Pictures paired with source code
-*-*-
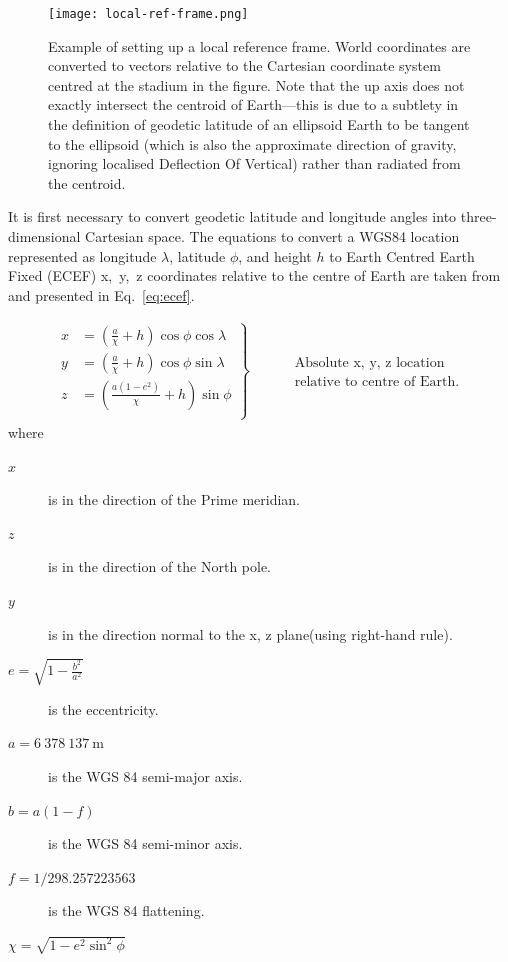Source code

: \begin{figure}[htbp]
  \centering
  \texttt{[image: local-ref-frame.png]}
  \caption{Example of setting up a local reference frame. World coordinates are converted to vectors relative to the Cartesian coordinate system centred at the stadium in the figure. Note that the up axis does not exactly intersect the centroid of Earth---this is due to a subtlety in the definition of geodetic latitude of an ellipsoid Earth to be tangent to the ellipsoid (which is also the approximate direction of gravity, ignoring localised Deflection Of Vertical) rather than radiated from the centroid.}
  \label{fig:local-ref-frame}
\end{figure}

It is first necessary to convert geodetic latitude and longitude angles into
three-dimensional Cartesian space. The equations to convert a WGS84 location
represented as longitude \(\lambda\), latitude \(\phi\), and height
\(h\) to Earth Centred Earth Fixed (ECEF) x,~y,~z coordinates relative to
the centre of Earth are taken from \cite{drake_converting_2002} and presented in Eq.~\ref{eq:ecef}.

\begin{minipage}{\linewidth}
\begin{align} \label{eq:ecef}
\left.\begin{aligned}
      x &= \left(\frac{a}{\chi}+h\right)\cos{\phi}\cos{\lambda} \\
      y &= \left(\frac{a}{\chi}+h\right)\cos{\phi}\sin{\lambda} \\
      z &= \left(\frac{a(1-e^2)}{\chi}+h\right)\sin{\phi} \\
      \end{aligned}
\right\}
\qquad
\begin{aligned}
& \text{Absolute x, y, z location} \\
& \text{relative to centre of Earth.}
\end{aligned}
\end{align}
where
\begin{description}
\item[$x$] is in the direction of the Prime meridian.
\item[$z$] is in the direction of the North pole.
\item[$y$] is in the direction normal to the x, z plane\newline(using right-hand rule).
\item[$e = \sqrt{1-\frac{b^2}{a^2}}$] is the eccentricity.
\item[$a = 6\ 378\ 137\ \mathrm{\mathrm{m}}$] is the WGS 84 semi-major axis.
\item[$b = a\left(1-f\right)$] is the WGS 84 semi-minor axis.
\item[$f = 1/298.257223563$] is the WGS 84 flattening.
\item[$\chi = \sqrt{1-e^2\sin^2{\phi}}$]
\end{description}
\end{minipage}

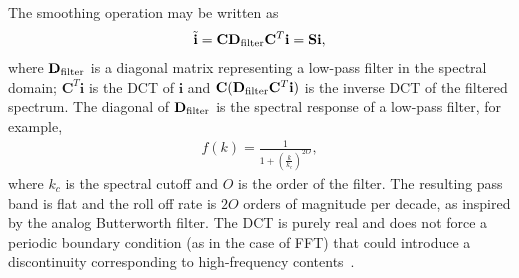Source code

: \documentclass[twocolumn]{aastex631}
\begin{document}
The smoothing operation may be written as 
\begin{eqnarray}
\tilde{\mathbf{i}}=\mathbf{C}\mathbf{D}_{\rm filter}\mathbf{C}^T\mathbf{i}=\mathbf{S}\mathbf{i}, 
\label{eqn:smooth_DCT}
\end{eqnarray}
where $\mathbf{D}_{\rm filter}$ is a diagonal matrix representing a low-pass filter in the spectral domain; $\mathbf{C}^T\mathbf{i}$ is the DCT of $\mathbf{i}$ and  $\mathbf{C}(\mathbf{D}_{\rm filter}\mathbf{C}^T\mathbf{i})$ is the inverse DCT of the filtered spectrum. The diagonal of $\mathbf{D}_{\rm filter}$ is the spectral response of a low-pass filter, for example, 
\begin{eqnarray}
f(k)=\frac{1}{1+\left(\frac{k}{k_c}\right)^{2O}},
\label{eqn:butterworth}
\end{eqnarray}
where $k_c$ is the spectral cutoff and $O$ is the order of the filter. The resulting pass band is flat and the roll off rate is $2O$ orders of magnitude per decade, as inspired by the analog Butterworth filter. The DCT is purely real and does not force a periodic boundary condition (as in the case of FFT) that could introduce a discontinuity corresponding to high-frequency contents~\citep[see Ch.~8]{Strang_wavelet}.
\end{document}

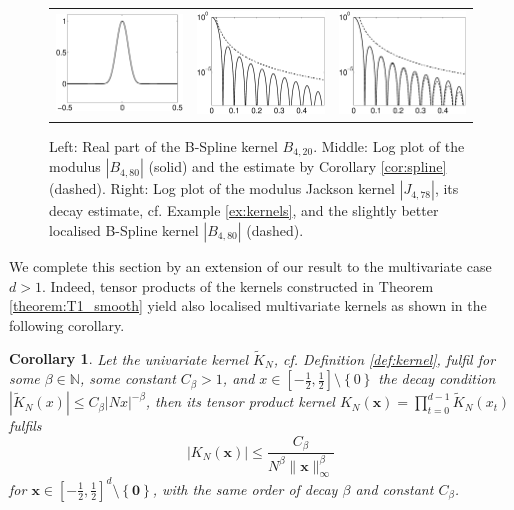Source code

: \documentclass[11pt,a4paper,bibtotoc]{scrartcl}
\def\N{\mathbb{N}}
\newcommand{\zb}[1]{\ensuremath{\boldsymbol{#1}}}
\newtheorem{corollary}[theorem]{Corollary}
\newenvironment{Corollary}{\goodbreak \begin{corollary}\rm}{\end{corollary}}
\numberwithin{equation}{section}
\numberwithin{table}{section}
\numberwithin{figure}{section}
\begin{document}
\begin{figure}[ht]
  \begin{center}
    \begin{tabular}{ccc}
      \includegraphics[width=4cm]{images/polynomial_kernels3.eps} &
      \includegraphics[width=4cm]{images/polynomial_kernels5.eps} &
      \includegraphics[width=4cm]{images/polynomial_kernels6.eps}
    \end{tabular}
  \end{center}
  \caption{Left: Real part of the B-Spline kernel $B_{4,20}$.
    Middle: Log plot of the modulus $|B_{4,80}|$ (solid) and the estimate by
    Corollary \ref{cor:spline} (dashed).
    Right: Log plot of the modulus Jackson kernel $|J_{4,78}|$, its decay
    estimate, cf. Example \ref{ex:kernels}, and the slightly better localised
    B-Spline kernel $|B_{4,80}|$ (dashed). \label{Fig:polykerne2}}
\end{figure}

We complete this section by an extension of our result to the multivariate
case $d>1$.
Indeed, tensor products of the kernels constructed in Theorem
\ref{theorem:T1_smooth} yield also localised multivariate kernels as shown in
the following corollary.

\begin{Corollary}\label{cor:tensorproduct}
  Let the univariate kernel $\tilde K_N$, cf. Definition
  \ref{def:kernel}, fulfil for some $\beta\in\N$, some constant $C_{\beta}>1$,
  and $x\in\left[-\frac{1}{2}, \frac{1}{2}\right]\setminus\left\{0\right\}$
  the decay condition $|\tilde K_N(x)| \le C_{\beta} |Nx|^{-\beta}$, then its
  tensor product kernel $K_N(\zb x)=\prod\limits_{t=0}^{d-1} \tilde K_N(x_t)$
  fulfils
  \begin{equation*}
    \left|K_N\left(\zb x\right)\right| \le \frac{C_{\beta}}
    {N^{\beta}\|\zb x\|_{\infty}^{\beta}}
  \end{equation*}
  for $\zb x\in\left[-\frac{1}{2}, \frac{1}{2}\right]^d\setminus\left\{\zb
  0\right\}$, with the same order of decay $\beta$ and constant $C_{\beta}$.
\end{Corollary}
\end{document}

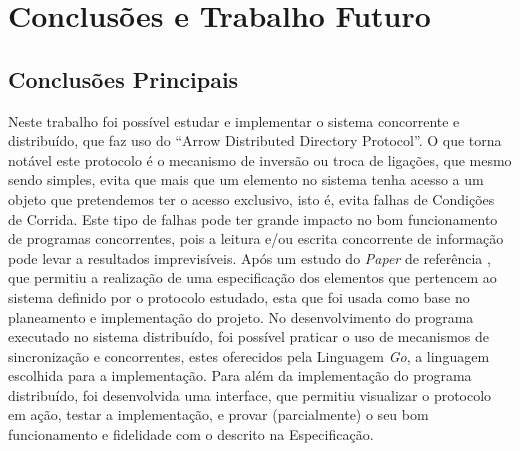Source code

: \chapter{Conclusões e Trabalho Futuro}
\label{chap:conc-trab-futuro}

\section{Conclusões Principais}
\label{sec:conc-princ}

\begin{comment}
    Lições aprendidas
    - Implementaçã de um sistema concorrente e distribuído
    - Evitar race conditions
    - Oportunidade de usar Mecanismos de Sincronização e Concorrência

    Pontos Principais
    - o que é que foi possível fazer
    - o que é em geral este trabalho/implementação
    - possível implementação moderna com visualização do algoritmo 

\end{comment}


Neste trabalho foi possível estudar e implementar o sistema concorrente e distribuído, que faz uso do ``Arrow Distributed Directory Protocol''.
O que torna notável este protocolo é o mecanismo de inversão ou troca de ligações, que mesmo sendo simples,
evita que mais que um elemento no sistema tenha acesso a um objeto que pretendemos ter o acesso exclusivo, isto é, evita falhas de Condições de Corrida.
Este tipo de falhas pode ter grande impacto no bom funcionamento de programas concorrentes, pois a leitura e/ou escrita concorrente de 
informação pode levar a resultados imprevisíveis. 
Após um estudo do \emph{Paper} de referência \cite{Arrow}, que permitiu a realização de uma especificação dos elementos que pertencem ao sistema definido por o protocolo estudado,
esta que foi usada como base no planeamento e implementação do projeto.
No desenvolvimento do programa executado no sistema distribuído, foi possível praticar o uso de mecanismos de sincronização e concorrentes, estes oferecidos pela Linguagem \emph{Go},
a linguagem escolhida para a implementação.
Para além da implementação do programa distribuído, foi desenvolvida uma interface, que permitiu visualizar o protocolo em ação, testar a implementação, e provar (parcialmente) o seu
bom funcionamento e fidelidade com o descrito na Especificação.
-*-*-
**Work instructions:** Each entry is to be transcribed verbatim, and any picture in it is to be skipped.

**Expected output:**
Source code

: \begin{figure}[htbp]
  \centering
  \texttt{[image: local-ref-frame.png]}
  \caption{Example of setting up a local reference frame. World coordinates are converted to vectors relative to the Cartesian coordinate system centred at the stadium in the figure. Note that the up axis does not exactly intersect the centroid of Earth---this is due to a subtlety in the definition of geodetic latitude of an ellipsoid Earth to be tangent to the ellipsoid (which is also the approximate direction of gravity, ignoring localised Deflection Of Vertical) rather than radiated from the centroid.}
  \label{fig:local-ref-frame}
\end{figure}

It is first necessary to convert geodetic latitude and longitude angles into
three-dimensional Cartesian space. The equations to convert a WGS84 location
represented as longitude \(\lambda\), latitude \(\phi\), and height
\(h\) to Earth Centred Earth Fixed (ECEF) x,~y,~z coordinates relative to
the centre of Earth are taken from \cite{drake_converting_2002} and presented in Eq.~\ref{eq:ecef}.

\begin{minipage}{\linewidth}
\begin{align} \label{eq:ecef}
\left.\begin{aligned}
      x &= \left(\frac{a}{\chi}+h\right)\cos{\phi}\cos{\lambda} \\
      y &= \left(\frac{a}{\chi}+h\right)\cos{\phi}\sin{\lambda} \\
      z &= \left(\frac{a(1-e^2)}{\chi}+h\right)\sin{\phi} \\
      \end{aligned}
\right\}
\qquad
\begin{aligned}
& \text{Absolute x, y, z location} \\
& \text{relative to centre of Earth.}
\end{aligned}
\end{align}
where
\begin{description}
\item[$x$] is in the direction of the Prime meridian.
\item[$z$] is in the direction of the North pole.
\item[$y$] is in the direction normal to the x, z plane\newline(using right-hand rule).
\item[$e = \sqrt{1-\frac{b^2}{a^2}}$] is the eccentricity.
\item[$a = 6\ 378\ 137\ \mathrm{\mathrm{m}}$] is the WGS 84 semi-major axis.
\item[$b = a\left(1-f\right)$] is the WGS 84 semi-minor axis.
\item[$f = 1/298.257223563$] is the WGS 84 flattening.
\item[$\chi = \sqrt{1-e^2\sin^2{\phi}}$]
\end{description}
\end{minipage}

Source code

: \documentclass[twocolumn]{aastex631}
\begin{document}
The smoothing operation may be written as 
\begin{eqnarray}
\tilde{\mathbf{i}}=\mathbf{C}\mathbf{D}_{\rm filter}\mathbf{C}^T\mathbf{i}=\mathbf{S}\mathbf{i}, 
\label{eqn:smooth_DCT}
\end{eqnarray}
where $\mathbf{D}_{\rm filter}$ is a diagonal matrix representing a low-pass filter in the spectral domain; $\mathbf{C}^T\mathbf{i}$ is the DCT of $\mathbf{i}$ and  $\mathbf{C}(\mathbf{D}_{\rm filter}\mathbf{C}^T\mathbf{i})$ is the inverse DCT of the filtered spectrum. The diagonal of $\mathbf{D}_{\rm filter}$ is the spectral response of a low-pass filter, for example, 
\begin{eqnarray}
f(k)=\frac{1}{1+\left(\frac{k}{k_c}\right)^{2O}},
\label{eqn:butterworth}
\end{eqnarray}
where $k_c$ is the spectral cutoff and $O$ is the order of the filter. The resulting pass band is flat and the roll off rate is $2O$ orders of magnitude per decade, as inspired by the analog Butterworth filter. The DCT is purely real and does not force a periodic boundary condition (as in the case of FFT) that could introduce a discontinuity corresponding to high-frequency contents~\citep[see Ch.~8]{Strang_wavelet}.
\end{document}

Source code

: \documentclass[11pt,a4paper,bibtotoc]{scrartcl}
\def\N{\mathbb{N}}
\newcommand{\zb}[1]{\ensuremath{\boldsymbol{#1}}}
\newtheorem{corollary}[theorem]{Corollary}
\newenvironment{Corollary}{\goodbreak \begin{corollary}\rm}{\end{corollary}}
\numberwithin{equation}{section}
\numberwithin{table}{section}
\numberwithin{figure}{section}
\begin{document}
\begin{figure}[ht]
  \begin{center}
    \begin{tabular}{ccc}
      \includegraphics[width=4cm]{images/polynomial_kernels3.eps} &
      \includegraphics[width=4cm]{images/polynomial_kernels5.eps} &
      \includegraphics[width=4cm]{images/polynomial_kernels6.eps}
    \end{tabular}
  \end{center}
  \caption{Left: Real part of the B-Spline kernel $B_{4,20}$.
    Middle: Log plot of the modulus $|B_{4,80}|$ (solid) and the estimate by
    Corollary \ref{cor:spline} (dashed).
    Right: Log plot of the modulus Jackson kernel $|J_{4,78}|$, its decay
    estimate, cf. Example \ref{ex:kernels}, and the slightly better localised
    B-Spline kernel $|B_{4,80}|$ (dashed). \label{Fig:polykerne2}}
\end{figure}

We complete this section by an extension of our result to the multivariate
case $d>1$.
Indeed, tensor products of the kernels constructed in Theorem
\ref{theorem:T1_smooth} yield also localised multivariate kernels as shown in
the following corollary.

\begin{Corollary}\label{cor:tensorproduct}
  Let the univariate kernel $\tilde K_N$, cf. Definition
  \ref{def:kernel}, fulfil for some $\beta\in\N$, some constant $C_{\beta}>1$,
  and $x\in\left[-\frac{1}{2}, \frac{1}{2}\right]\setminus\left\{0\right\}$
  the decay condition $|\tilde K_N(x)| \le C_{\beta} |Nx|^{-\beta}$, then its
  tensor product kernel $K_N(\zb x)=\prod\limits_{t=0}^{d-1} \tilde K_N(x_t)$
  fulfils
  \begin{equation*}
    \left|K_N\left(\zb x\right)\right| \le \frac{C_{\beta}}
    {N^{\beta}\|\zb x\|_{\infty}^{\beta}}
  \end{equation*}
  for $\zb x\in\left[-\frac{1}{2}, \frac{1}{2}\right]^d\setminus\left\{\zb
  0\right\}$, with the same order of decay $\beta$ and constant $C_{\beta}$.
\end{Corollary}
\end{document}

Source code

: \chapter{Conclusões e Trabalho Futuro}
\label{chap:conc-trab-futuro}

\section{Conclusões Principais}
\label{sec:conc-princ}

\begin{comment}
    Lições aprendidas
    - Implementaçã de um sistema concorrente e distribuído
    - Evitar race conditions
    - Oportunidade de usar Mecanismos de Sincronização e Concorrência

    Pontos Principais
    - o que é que foi possível fazer
    - o que é em geral este trabalho/implementação
    - possível implementação moderna com visualização do algoritmo 

\end{comment}


Neste trabalho foi possível estudar e implementar o sistema concorrente e distribuído, que faz uso do ``Arrow Distributed Directory Protocol''.
O que torna notável este protocolo é o mecanismo de inversão ou troca de ligações, que mesmo sendo simples,
evita que mais que um elemento no sistema tenha acesso a um objeto que pretendemos ter o acesso exclusivo, isto é, evita falhas de Condições de Corrida.
Este tipo de falhas pode ter grande impacto no bom funcionamento de programas concorrentes, pois a leitura e/ou escrita concorrente de 
informação pode levar a resultados imprevisíveis. 
Após um estudo do \emph{Paper} de referência \cite{Arrow}, que permitiu a realização de uma especificação dos elementos que pertencem ao sistema definido por o protocolo estudado,
esta que foi usada como base no planeamento e implementação do projeto.
No desenvolvimento do programa executado no sistema distribuído, foi possível praticar o uso de mecanismos de sincronização e concorrentes, estes oferecidos pela Linguagem \emph{Go},
a linguagem escolhida para a implementação.
Para além da implementação do programa distribuído, foi desenvolvida uma interface, que permitiu visualizar o protocolo em ação, testar a implementação, e provar (parcialmente) o seu
bom funcionamento e fidelidade com o descrito na Especificação.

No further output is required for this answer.